§ Input data:
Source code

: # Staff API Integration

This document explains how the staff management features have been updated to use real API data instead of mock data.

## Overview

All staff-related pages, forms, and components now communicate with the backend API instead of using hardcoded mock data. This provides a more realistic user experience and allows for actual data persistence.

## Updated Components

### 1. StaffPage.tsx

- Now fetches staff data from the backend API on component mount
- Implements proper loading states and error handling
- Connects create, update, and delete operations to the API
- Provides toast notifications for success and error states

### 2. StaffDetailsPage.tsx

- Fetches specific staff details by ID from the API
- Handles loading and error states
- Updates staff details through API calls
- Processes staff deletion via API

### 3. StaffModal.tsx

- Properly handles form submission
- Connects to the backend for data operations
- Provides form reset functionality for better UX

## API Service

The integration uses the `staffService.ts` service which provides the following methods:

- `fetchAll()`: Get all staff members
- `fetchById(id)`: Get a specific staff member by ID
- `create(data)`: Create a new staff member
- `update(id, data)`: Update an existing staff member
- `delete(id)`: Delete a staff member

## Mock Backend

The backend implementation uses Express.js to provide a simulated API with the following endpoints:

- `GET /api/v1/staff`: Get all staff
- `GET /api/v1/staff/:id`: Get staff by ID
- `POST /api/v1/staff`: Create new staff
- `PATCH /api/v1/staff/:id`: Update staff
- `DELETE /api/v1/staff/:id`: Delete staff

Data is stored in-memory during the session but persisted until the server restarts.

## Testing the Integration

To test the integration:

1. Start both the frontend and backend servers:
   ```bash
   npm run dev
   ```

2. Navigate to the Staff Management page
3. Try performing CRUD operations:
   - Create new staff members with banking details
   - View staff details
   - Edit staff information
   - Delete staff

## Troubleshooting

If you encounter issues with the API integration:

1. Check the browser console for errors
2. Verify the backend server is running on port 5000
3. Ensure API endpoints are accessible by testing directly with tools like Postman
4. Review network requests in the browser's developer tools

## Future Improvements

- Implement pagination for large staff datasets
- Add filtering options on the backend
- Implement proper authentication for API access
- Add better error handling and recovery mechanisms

§ Your objective: Pull out every line in the material above where "This" occurs.

§ Response area:
This document explains how the staff management features have been updated to use real API data instead of mock data.
All staff-related pages, forms, and components now communicate with the backend API instead of using hardcoded mock data. This provides a more realistic user experience and allows for actual data persistence.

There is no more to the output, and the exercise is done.